_Provided entries_.
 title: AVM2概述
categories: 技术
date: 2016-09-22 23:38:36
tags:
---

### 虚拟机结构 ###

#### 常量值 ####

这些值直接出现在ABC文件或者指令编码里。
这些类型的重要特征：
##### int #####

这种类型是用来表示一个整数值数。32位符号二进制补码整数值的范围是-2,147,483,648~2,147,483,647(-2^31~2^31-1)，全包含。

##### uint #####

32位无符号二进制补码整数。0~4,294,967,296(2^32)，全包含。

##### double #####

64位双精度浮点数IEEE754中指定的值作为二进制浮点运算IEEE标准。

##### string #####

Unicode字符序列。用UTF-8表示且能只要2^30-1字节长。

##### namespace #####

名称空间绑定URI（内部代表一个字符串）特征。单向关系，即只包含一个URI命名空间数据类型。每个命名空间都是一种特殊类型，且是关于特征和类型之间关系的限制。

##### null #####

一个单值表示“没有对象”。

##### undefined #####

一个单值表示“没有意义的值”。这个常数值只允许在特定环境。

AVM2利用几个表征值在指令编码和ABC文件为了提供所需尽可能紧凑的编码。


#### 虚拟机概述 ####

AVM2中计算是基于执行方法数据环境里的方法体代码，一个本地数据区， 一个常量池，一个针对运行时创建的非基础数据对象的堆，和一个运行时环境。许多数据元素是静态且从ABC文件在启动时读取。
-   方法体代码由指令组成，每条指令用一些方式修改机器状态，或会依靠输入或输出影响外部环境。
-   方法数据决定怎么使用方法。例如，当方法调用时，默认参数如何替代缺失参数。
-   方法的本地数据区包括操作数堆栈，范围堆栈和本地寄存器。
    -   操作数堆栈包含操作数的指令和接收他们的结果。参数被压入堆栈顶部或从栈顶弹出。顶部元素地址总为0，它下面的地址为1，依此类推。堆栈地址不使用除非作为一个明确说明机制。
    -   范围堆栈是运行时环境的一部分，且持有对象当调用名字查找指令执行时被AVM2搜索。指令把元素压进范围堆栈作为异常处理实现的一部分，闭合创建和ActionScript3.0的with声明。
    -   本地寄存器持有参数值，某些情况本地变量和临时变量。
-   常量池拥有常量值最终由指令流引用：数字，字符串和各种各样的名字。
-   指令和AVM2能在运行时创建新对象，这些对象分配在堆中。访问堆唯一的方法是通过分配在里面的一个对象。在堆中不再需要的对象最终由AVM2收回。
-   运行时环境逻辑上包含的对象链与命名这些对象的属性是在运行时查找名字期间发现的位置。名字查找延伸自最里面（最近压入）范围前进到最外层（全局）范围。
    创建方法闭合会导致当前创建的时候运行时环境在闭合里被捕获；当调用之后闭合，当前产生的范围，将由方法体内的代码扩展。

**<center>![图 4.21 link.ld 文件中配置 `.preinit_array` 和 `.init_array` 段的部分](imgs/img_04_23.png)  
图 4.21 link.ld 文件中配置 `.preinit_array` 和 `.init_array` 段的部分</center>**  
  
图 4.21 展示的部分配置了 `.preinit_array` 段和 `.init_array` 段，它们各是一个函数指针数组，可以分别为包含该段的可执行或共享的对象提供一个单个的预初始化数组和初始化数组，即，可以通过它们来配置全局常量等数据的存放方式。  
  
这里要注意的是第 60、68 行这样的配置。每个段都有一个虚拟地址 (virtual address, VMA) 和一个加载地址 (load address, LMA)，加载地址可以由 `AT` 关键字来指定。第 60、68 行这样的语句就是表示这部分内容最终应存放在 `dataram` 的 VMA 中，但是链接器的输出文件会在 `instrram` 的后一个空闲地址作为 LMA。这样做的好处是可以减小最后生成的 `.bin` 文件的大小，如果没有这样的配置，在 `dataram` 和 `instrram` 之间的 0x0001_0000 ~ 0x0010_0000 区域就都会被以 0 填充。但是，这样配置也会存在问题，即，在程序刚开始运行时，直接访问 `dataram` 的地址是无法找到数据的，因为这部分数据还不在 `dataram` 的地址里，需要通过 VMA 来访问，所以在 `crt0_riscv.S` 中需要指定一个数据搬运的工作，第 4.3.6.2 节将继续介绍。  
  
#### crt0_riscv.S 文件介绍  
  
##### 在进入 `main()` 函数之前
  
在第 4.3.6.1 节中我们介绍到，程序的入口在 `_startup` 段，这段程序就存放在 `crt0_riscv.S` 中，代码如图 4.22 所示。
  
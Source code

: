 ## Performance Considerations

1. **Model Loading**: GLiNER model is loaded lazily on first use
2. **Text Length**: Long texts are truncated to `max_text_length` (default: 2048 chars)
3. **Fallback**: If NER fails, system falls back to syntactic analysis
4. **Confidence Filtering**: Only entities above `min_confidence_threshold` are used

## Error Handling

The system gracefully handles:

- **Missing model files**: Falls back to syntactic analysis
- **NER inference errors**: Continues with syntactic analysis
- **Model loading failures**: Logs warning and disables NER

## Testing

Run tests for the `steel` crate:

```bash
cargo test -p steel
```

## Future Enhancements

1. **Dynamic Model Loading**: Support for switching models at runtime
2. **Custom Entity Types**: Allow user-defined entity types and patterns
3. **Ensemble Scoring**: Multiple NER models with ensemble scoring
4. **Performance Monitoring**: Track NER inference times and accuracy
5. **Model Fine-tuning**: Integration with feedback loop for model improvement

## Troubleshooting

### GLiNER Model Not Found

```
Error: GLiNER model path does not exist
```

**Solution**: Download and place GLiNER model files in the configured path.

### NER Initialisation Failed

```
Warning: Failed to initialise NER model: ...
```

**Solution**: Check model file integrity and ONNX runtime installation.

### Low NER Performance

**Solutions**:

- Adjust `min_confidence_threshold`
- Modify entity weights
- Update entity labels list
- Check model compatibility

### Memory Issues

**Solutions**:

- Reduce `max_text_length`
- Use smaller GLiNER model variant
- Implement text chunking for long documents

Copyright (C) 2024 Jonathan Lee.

_Problem requirements_. Above are the records; set each one down word for word.

_Solved problem_.
 title: AVM2概述
categories: 技术
date: 2016-09-22 23:38:36
tags:
---

### 虚拟机结构 ###

#### 常量值 ####

这些值直接出现在ABC文件或者指令编码里。
这些类型的重要特征：
##### int #####

这种类型是用来表示一个整数值数。32位符号二进制补码整数值的范围是-2,147,483,648~2,147,483,647(-2^31~2^31-1)，全包含。

##### uint #####

32位无符号二进制补码整数。0~4,294,967,296(2^32)，全包含。

##### double #####

64位双精度浮点数IEEE754中指定的值作为二进制浮点运算IEEE标准。

##### string #####

Unicode字符序列。用UTF-8表示且能只要2^30-1字节长。

##### namespace #####

名称空间绑定URI（内部代表一个字符串）特征。单向关系，即只包含一个URI命名空间数据类型。每个命名空间都是一种特殊类型，且是关于特征和类型之间关系的限制。

##### null #####

一个单值表示“没有对象”。

##### undefined #####

一个单值表示“没有意义的值”。这个常数值只允许在特定环境。

AVM2利用几个表征值在指令编码和ABC文件为了提供所需尽可能紧凑的编码。


#### 虚拟机概述 ####

AVM2中计算是基于执行方法数据环境里的方法体代码，一个本地数据区， 一个常量池，一个针对运行时创建的非基础数据对象的堆，和一个运行时环境。许多数据元素是静态且从ABC文件在启动时读取。
-   方法体代码由指令组成，每条指令用一些方式修改机器状态，或会依靠输入或输出影响外部环境。
-   方法数据决定怎么使用方法。例如，当方法调用时，默认参数如何替代缺失参数。
-   方法的本地数据区包括操作数堆栈，范围堆栈和本地寄存器。
    -   操作数堆栈包含操作数的指令和接收他们的结果。参数被压入堆栈顶部或从栈顶弹出。顶部元素地址总为0，它下面的地址为1，依此类推。堆栈地址不使用除非作为一个明确说明机制。
    -   范围堆栈是运行时环境的一部分，且持有对象当调用名字查找指令执行时被AVM2搜索。指令把元素压进范围堆栈作为异常处理实现的一部分，闭合创建和ActionScript3.0的with声明。
    -   本地寄存器持有参数值，某些情况本地变量和临时变量。
-   常量池拥有常量值最终由指令流引用：数字，字符串和各种各样的名字。
-   指令和AVM2能在运行时创建新对象，这些对象分配在堆中。访问堆唯一的方法是通过分配在里面的一个对象。在堆中不再需要的对象最终由AVM2收回。
-   运行时环境逻辑上包含的对象链与命名这些对象的属性是在运行时查找名字期间发现的位置。名字查找延伸自最里面（最近压入）范围前进到最外层（全局）范围。
    创建方法闭合会导致当前创建的时候运行时环境在闭合里被捕获；当调用之后闭合，当前产生的范围，将由方法体内的代码扩展。

**<center>![图 4.21 link.ld 文件中配置 `.preinit_array` 和 `.init_array` 段的部分](imgs/img_04_23.png)  
图 4.21 link.ld 文件中配置 `.preinit_array` 和 `.init_array` 段的部分</center>**  
  
图 4.21 展示的部分配置了 `.preinit_array` 段和 `.init_array` 段，它们各是一个函数指针数组，可以分别为包含该段的可执行或共享的对象提供一个单个的预初始化数组和初始化数组，即，可以通过它们来配置全局常量等数据的存放方式。  
  
这里要注意的是第 60、68 行这样的配置。每个段都有一个虚拟地址 (virtual address, VMA) 和一个加载地址 (load address, LMA)，加载地址可以由 `AT` 关键字来指定。第 60、68 行这样的语句就是表示这部分内容最终应存放在 `dataram` 的 VMA 中，但是链接器的输出文件会在 `instrram` 的后一个空闲地址作为 LMA。这样做的好处是可以减小最后生成的 `.bin` 文件的大小，如果没有这样的配置，在 `dataram` 和 `instrram` 之间的 0x0001_0000 ~ 0x0010_0000 区域就都会被以 0 填充。但是，这样配置也会存在问题，即，在程序刚开始运行时，直接访问 `dataram` 的地址是无法找到数据的，因为这部分数据还不在 `dataram` 的地址里，需要通过 VMA 来访问，所以在 `crt0_riscv.S` 中需要指定一个数据搬运的工作，第 4.3.6.2 节将继续介绍。  
  
#### crt0_riscv.S 文件介绍  
  
##### 在进入 `main()` 函数之前
  
在第 4.3.6.1 节中我们介绍到，程序的入口在 `_startup` 段，这段程序就存放在 `crt0_riscv.S` 中，代码如图 4.22 所示。
  
Source code

: ## Performance Considerations

1. **Model Loading**: GLiNER model is loaded lazily on first use
2. **Text Length**: Long texts are truncated to `max_text_length` (default: 2048 chars)
3. **Fallback**: If NER fails, system falls back to syntactic analysis
4. **Confidence Filtering**: Only entities above `min_confidence_threshold` are used

## Error Handling

The system gracefully handles:

- **Missing model files**: Falls back to syntactic analysis
- **NER inference errors**: Continues with syntactic analysis
- **Model loading failures**: Logs warning and disables NER

## Testing

Run tests for the `steel` crate:

```bash
cargo test -p steel
```

## Future Enhancements

1. **Dynamic Model Loading**: Support for switching models at runtime
2. **Custom Entity Types**: Allow user-defined entity types and patterns
3. **Ensemble Scoring**: Multiple NER models with ensemble scoring
4. **Performance Monitoring**: Track NER inference times and accuracy
5. **Model Fine-tuning**: Integration with feedback loop for model improvement

## Troubleshooting

### GLiNER Model Not Found

```
Error: GLiNER model path does not exist
```

**Solution**: Download and place GLiNER model files in the configured path.

### NER Initialisation Failed

```
Warning: Failed to initialise NER model: ...
```

**Solution**: Check model file integrity and ONNX runtime installation.

### Low NER Performance

**Solutions**:

- Adjust `min_confidence_threshold`
- Modify entity weights
- Update entity labels list
- Check model compatibility

### Memory Issues

**Solutions**:

- Reduce `max_text_length`
- Use smaller GLiNER model variant
- Implement text chunking for long documents

Copyright (C) 2024 Jonathan Lee.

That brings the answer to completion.